Zane Keenan

Personal information
- Native name: Zane Ó Cuinneacháin (Irish)
- Born: 12 December 1988 (age 37) Portlaoise, Ireland

Sport
- Sport: Hurling
- Position: Centre forward

Club
- Years: Club
- 2005-: Camross

Club titles
- Laois titles: 4

Inter-county
- Years: County / Apps (scores)
- 2006-present: Laois / 16 (2-69)

= Zane Keenan =

Irish hurler (born 1988)

Zane Keenan (born 12 December 1988 in Portlaoise, County Laois, Ireland) is a hurling player from Co Laois.

==Personal life==
Zane, son of Frank and Theresa, is the youngest of four boys and three girls. His older brothers Barry, Damien, and Fran also played for Camross' senior team and won the Laois Senior Championship in 2007 together.
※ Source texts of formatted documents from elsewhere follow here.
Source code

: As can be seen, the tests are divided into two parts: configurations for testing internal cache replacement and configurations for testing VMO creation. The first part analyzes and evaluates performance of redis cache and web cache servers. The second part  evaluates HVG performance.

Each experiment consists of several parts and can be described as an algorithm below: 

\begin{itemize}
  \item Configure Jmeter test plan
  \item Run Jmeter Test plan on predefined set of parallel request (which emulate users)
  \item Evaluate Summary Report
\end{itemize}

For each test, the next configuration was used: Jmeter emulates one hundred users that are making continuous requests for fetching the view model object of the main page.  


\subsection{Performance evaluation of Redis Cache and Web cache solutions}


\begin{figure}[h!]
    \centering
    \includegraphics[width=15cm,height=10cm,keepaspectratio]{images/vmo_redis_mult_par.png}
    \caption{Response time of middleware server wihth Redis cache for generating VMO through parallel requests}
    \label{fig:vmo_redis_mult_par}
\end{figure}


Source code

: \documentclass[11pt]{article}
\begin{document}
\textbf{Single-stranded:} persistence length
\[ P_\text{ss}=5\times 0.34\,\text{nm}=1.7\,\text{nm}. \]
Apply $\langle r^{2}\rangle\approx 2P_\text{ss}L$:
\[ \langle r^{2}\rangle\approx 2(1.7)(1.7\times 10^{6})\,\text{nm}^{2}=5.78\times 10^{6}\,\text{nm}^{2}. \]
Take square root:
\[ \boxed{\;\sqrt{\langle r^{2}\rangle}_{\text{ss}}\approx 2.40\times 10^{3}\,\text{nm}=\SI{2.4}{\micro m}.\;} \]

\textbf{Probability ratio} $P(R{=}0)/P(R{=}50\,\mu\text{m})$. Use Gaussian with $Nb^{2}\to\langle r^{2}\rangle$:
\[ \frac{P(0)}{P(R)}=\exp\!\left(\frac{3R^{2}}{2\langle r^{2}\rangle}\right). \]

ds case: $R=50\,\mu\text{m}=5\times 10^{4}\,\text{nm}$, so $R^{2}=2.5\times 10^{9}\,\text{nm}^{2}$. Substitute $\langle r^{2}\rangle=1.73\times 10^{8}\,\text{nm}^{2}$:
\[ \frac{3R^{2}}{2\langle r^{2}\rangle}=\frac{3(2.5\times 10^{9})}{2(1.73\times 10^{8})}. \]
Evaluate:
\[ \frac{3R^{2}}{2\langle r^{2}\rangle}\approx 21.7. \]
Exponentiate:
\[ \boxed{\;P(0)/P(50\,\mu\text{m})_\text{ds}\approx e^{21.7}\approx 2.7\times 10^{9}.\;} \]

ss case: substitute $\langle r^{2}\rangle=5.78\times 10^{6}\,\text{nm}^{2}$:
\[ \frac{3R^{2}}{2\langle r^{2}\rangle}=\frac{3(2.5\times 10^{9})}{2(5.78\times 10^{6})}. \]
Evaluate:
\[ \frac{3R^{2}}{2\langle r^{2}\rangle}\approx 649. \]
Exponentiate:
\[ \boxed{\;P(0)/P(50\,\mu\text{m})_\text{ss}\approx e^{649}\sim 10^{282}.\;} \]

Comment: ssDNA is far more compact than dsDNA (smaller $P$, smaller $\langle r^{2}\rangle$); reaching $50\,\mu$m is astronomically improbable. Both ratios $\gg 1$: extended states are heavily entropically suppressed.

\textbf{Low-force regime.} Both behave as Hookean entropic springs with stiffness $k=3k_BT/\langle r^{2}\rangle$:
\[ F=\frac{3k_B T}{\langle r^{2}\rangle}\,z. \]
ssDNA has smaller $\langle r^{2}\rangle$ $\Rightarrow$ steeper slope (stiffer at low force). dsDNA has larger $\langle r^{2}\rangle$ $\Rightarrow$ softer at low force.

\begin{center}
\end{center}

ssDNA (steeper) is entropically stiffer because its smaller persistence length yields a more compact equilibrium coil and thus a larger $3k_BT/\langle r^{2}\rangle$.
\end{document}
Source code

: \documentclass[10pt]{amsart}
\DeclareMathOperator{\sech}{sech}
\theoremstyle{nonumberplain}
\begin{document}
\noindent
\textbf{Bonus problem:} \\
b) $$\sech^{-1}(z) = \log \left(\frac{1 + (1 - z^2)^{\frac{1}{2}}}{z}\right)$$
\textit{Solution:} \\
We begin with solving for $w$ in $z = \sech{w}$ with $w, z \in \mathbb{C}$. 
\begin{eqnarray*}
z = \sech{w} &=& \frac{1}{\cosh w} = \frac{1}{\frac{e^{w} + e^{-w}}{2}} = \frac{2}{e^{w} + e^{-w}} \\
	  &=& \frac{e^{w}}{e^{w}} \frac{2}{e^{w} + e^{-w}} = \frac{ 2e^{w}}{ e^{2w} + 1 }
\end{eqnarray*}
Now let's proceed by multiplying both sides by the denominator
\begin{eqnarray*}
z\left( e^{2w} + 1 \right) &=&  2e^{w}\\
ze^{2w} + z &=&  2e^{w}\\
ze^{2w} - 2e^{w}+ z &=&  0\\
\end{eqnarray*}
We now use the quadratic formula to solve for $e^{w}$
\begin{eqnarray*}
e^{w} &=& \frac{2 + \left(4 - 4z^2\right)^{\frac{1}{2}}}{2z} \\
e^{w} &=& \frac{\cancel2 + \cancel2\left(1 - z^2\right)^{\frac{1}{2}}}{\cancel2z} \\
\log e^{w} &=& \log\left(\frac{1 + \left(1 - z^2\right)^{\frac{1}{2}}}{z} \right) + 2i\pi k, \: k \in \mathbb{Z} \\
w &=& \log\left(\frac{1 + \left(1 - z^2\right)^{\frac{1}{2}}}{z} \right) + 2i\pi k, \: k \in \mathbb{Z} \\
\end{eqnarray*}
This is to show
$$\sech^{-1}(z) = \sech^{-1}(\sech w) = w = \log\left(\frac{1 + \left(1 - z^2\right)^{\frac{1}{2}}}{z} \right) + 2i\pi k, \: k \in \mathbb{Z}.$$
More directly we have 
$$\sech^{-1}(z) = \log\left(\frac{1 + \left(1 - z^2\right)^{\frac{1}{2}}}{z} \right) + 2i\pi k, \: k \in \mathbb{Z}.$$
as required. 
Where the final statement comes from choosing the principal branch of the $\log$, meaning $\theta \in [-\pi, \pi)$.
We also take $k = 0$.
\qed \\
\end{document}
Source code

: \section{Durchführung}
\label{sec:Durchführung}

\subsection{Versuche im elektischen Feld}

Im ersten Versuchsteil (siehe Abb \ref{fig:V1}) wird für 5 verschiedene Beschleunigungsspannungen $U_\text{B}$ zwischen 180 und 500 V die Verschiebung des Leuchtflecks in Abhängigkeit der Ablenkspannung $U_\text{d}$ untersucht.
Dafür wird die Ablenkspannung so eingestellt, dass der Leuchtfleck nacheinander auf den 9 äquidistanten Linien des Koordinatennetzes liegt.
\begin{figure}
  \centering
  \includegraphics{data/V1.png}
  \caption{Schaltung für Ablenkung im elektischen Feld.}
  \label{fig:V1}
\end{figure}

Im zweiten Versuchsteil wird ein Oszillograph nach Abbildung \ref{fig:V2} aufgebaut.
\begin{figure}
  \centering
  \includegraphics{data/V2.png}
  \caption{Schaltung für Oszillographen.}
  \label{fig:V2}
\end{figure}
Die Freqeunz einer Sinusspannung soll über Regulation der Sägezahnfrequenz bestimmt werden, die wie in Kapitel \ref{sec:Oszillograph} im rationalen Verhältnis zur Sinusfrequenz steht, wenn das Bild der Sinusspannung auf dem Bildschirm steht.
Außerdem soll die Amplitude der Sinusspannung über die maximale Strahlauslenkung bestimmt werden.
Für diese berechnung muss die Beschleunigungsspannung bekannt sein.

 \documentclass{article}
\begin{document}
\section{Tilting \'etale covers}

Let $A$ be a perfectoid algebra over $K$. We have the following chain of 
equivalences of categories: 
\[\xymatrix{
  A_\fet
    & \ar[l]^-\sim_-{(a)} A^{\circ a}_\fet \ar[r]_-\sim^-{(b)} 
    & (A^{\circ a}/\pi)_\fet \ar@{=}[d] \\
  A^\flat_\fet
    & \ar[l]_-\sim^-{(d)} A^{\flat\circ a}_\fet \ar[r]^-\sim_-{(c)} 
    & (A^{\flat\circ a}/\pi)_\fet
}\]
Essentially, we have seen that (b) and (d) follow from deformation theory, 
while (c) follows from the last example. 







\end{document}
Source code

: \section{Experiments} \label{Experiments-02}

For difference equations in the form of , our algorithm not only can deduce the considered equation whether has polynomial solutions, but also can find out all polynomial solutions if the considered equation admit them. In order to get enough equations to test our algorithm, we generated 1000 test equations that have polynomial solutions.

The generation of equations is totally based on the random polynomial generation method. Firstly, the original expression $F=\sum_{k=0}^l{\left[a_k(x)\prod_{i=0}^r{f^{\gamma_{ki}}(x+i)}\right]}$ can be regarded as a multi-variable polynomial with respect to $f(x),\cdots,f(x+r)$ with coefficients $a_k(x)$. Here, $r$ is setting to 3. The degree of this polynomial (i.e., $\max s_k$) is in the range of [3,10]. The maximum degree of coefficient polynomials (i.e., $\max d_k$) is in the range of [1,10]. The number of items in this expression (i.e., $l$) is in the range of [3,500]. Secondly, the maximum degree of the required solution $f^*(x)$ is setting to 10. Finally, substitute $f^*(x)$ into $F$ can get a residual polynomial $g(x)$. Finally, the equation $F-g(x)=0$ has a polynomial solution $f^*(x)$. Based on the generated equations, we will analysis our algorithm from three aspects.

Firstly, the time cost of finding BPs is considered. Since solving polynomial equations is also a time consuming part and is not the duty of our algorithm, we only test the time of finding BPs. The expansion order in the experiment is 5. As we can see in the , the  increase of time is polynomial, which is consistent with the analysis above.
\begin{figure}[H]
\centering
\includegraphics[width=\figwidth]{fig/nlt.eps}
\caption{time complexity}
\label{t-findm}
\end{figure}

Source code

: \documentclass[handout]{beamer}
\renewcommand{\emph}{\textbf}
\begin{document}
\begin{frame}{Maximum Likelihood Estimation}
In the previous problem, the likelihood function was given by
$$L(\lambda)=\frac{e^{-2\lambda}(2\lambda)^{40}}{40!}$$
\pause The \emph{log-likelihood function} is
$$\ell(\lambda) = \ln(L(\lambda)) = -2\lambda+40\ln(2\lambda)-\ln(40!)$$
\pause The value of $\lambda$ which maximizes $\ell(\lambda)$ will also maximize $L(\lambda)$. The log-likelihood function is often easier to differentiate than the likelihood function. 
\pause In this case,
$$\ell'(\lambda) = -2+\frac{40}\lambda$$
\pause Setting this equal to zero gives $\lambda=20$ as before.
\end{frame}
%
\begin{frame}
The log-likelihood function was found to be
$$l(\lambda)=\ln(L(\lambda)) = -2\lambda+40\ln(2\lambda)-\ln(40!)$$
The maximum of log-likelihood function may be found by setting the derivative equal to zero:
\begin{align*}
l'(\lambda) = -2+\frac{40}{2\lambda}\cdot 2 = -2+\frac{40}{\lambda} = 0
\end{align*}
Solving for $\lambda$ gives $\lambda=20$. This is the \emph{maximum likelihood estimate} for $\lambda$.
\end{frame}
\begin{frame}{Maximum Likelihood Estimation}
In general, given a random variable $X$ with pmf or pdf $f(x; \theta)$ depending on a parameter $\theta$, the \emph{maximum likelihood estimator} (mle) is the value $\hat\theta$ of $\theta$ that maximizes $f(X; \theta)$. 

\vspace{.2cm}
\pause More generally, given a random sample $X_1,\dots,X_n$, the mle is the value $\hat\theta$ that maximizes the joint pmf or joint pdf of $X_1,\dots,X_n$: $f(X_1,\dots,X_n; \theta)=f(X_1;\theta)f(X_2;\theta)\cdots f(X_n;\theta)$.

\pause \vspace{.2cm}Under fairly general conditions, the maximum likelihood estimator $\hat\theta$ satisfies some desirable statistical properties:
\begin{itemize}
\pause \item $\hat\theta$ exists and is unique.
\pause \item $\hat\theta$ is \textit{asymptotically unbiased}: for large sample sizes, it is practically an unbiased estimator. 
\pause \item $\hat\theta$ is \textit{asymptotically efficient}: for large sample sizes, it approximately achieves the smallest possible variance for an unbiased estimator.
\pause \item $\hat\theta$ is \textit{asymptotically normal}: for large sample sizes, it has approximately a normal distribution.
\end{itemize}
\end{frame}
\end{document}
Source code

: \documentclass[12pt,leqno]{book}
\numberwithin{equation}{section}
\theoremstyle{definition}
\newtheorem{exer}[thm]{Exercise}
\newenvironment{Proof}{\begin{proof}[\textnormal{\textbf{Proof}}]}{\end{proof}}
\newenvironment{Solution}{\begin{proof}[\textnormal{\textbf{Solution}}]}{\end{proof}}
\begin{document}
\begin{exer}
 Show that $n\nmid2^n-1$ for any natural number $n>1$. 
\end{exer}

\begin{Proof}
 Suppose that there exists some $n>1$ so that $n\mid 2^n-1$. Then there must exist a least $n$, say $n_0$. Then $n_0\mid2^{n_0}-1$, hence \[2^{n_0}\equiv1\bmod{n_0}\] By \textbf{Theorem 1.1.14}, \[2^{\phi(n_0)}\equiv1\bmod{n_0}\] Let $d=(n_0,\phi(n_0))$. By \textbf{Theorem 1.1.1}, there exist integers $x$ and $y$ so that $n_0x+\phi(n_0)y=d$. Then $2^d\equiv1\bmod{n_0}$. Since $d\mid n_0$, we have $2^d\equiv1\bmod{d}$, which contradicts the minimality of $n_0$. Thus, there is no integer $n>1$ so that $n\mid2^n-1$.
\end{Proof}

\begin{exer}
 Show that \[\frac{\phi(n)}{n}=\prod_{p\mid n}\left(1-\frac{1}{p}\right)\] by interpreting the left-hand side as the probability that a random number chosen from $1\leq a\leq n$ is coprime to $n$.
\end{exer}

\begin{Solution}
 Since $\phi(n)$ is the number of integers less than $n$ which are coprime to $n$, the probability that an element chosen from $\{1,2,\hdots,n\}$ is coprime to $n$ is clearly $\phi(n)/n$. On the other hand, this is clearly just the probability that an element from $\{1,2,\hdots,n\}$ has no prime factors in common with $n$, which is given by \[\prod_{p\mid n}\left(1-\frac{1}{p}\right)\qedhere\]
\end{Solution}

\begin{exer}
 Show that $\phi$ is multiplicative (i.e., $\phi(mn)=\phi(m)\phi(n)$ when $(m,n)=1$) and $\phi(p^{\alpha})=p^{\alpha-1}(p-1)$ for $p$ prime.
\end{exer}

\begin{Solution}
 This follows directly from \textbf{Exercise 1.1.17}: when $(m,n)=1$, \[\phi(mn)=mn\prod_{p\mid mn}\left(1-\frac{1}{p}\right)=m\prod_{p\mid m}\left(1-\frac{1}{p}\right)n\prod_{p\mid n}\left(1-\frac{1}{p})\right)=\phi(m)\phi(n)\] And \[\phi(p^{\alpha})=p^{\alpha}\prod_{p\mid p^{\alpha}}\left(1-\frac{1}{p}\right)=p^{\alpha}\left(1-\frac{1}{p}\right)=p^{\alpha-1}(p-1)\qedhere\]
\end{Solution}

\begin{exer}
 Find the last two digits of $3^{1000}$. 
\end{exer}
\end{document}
He went to Killanure, N.S., where he won three national school titles in 1999, 2000, and 2001. He went on to St. Aengus Post Primary School, where he was educated from September 2001 to May 2004.

==Laois career==
An effective full-forward, Keenan has played with Laois at all levels. He first joined the senior panel in 2006, where he made his début against Offaly in O'Moore Park and scored a point. In 2008, after a disagreement with manager Damien Fox, he was dismissed from the panel. He returned in 2009, but after picking up a leg injury in an NHL league game with Kerry, he was ruled out for the year and didn't return to the panel till 2013. Keenan's return had been a good one; he won a Division 2A medal against Westmeath, and he also scored in all four games against Antrim, Carlow, Galway, and Clare.

==Camross career==
He has had success at club level also. In 2005, at the age of 16, he played for Camross in the Laois Senior Hurling Championship final but lost out in a replay to Castletown. In September 2006, Camross and Castletown played each other in the Laois Senior Hurling Championship, where there was an off - the - field brawl. Camross won the game, by a score line of 2-11 to 0-10. A week after the game both clubs were thrown out of the following championship for 2007 by Laois County Board. Both clubs appealed the decision; after months of working together, they were allowed back into the championship. But Keenan felt that Laois County Board and some local media had made a personal attack on Camross and him, so he made the decision not to part take with Laois. In 2007 Keenan played in Laois County Final, where he scored 3-3 against Portlaoise. He ended the year as top scorer and Hurler of the year in Laois Senior Championship.

His father Frank Keenan is a former player with Laois and manager of Carlow.